Source texts of formatted documents:
---*---

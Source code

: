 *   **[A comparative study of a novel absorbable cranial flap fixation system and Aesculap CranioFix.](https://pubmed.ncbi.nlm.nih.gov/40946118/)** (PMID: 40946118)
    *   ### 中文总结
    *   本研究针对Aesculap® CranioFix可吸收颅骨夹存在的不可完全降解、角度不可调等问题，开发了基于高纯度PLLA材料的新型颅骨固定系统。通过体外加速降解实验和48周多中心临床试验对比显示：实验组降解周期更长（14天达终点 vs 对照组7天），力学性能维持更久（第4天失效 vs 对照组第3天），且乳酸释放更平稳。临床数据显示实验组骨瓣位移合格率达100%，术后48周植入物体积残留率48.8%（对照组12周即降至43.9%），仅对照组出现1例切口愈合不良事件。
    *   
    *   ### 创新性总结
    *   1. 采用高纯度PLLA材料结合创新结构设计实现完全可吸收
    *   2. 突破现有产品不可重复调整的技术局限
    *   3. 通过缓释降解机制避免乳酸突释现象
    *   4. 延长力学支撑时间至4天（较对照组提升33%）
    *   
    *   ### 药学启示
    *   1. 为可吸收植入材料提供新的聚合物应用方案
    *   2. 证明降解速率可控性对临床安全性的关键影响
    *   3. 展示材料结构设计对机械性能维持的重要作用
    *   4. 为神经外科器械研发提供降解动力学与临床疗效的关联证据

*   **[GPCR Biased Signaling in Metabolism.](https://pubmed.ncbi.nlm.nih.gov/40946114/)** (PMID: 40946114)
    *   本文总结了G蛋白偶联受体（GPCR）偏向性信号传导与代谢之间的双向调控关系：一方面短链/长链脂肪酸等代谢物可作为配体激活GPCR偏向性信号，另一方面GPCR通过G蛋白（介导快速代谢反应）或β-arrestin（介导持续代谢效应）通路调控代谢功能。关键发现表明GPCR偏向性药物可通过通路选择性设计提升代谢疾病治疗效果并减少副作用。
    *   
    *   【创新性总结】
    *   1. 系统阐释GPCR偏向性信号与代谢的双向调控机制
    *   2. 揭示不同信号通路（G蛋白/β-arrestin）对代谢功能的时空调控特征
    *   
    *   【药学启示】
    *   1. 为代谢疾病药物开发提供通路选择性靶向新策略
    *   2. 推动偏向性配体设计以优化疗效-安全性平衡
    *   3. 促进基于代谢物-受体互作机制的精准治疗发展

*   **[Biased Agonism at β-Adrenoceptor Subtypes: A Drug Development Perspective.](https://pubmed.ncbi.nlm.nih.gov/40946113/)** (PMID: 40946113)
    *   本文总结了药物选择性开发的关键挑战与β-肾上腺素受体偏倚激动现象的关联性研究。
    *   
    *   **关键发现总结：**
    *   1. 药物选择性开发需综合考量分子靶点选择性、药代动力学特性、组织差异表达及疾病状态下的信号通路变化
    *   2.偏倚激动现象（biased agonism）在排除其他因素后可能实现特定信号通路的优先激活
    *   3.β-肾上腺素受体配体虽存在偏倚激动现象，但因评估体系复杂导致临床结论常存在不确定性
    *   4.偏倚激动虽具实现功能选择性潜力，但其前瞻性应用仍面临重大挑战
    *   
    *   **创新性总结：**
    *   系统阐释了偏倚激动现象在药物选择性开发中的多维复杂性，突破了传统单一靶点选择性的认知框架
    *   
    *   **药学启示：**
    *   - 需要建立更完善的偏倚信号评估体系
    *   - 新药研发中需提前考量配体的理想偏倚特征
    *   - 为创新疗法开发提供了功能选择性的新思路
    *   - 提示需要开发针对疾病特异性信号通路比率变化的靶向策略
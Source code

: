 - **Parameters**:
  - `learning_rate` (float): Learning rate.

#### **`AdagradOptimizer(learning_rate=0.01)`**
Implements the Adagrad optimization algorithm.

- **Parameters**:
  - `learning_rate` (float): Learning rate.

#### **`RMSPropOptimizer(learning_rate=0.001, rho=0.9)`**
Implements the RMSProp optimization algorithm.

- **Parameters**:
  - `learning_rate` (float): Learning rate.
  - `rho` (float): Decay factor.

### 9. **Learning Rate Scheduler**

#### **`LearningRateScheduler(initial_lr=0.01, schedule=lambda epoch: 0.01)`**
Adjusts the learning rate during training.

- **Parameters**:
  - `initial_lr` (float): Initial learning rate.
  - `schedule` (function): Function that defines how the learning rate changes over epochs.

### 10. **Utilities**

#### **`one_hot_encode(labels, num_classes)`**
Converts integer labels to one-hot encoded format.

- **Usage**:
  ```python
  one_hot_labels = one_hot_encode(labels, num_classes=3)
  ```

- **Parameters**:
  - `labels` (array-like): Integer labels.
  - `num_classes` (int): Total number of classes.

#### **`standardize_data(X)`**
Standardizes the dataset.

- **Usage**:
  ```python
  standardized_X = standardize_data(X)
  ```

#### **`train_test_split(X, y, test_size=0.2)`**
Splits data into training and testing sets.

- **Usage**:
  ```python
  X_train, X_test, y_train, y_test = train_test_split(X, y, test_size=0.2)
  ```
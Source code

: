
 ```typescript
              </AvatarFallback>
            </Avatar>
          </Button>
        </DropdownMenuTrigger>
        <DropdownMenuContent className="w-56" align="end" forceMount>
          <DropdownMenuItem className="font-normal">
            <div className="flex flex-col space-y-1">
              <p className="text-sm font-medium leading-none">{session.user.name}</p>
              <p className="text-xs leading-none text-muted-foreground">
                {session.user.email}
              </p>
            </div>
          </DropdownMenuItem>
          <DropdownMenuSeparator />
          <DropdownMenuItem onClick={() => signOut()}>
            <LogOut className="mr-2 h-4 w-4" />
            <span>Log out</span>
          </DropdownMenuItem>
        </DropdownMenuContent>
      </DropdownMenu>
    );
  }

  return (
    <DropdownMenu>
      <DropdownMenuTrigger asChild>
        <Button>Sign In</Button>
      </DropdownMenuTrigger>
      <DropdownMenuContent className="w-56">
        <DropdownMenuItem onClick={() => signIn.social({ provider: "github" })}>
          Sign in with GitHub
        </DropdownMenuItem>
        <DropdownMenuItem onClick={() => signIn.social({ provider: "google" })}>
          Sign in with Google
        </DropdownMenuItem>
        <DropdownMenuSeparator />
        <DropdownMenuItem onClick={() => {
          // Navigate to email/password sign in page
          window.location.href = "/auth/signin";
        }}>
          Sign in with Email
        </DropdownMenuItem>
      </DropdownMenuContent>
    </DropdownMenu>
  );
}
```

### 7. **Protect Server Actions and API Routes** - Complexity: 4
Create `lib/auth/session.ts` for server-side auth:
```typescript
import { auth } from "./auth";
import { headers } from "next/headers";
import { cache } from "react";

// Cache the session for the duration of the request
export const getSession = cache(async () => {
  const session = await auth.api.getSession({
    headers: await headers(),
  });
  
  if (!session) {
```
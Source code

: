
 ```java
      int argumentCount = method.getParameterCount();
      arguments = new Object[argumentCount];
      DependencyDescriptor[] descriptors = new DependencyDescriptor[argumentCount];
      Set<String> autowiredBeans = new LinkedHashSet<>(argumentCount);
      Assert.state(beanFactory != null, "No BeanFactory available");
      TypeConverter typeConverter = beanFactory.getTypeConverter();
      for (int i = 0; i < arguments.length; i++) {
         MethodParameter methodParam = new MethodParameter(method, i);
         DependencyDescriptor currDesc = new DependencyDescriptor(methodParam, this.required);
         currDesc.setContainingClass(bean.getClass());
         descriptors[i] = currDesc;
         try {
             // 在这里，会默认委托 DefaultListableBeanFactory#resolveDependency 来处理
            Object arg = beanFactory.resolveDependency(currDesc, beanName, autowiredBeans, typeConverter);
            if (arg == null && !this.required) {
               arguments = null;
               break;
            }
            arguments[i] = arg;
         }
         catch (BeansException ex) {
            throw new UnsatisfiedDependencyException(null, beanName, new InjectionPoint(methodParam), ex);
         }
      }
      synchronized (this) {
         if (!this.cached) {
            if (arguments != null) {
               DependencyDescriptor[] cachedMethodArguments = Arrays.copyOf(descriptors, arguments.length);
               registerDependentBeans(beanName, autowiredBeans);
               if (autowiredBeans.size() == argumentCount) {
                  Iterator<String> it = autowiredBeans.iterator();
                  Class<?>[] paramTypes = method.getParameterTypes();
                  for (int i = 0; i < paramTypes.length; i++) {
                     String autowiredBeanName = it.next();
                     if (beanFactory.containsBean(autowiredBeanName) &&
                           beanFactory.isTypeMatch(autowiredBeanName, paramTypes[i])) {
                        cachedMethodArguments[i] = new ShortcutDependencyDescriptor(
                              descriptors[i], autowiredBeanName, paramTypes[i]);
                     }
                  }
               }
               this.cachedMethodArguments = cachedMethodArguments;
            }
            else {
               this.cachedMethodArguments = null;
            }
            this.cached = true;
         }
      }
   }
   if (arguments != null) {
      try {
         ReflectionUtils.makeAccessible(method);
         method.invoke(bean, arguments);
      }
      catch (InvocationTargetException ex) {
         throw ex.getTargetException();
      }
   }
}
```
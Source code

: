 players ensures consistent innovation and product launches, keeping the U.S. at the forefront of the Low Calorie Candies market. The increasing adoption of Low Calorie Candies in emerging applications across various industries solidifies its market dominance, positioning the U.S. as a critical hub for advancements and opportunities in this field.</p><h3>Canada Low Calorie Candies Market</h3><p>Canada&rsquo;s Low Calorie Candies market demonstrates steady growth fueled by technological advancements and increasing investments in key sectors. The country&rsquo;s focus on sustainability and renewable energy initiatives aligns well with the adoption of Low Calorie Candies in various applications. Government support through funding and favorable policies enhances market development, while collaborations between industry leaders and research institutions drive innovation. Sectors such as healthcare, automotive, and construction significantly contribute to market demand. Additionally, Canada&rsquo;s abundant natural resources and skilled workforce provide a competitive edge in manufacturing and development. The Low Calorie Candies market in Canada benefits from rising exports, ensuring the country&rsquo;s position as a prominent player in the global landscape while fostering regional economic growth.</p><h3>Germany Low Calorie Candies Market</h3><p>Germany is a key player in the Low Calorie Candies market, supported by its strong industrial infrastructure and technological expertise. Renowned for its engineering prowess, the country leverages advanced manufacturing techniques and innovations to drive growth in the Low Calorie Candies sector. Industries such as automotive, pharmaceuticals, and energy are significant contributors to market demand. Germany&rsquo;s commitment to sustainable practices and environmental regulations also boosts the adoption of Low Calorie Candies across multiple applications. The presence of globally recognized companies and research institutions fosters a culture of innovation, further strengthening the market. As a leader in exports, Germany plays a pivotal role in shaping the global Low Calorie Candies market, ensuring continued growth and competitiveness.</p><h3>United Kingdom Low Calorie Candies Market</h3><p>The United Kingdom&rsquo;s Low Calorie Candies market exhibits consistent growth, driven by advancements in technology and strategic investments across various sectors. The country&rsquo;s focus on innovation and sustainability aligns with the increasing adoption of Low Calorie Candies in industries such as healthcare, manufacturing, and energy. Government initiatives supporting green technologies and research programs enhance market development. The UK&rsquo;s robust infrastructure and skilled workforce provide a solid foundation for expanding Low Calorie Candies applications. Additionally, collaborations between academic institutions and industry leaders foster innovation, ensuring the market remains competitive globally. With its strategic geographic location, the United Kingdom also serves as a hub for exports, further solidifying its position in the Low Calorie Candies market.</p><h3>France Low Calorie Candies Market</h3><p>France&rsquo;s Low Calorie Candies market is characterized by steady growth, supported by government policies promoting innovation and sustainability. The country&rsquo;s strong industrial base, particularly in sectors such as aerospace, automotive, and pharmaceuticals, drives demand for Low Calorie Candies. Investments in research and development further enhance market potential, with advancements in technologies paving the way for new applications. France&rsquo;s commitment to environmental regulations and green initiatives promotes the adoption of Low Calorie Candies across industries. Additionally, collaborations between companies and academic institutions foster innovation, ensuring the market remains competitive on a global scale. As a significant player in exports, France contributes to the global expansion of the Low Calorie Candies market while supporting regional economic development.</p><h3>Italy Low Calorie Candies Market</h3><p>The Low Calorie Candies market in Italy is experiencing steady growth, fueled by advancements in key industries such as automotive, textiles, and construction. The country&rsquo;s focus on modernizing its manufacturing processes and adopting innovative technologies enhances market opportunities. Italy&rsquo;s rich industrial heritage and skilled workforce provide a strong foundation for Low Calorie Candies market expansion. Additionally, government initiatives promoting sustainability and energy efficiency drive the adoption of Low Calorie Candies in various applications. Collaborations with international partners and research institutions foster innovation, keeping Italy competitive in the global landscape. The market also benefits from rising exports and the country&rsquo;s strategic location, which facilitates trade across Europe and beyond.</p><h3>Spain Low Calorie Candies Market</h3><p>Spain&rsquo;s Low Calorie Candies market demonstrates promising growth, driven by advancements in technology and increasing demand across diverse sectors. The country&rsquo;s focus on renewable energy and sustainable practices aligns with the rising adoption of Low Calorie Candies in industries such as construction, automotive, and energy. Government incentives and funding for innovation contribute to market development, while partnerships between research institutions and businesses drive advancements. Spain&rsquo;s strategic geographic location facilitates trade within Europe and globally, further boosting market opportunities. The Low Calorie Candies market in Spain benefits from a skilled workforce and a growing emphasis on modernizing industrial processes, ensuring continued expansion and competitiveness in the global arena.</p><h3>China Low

---*---

Tell how many lines of the data include the word "user", and nothing else.

2